◆ Work instructions
Each entry below should appear again exactly as written, without pictures.

◆ Data provided

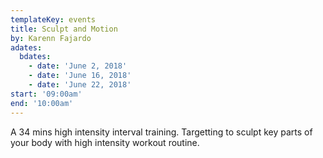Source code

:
 ```yaml
---
templateKey: events
title: Sculpt and Motion
by: Karenn Fajardo
adates:
  bdates:
    - date: 'June 2, 2018'
    - date: 'June 16, 2018'
    - date: 'June 22, 2018'
start: '09:00am'
end: '10:00am'
---
```

A 34 mins high intensity interval training. Targetting to sculpt key parts of your body with high intensity workout routine.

◆ Output of the task
Source code

:
 ```yaml
---
templateKey: events
title: Sculpt and Motion
by: Karenn Fajardo
adates:
  bdates:
    - date: 'June 2, 2018'
    - date: 'June 16, 2018'
    - date: 'June 22, 2018'
start: '09:00am'
end: '10:00am'
---
```

A 34 mins high intensity interval training. Targetting to sculpt key parts of your body with high intensity workout routine.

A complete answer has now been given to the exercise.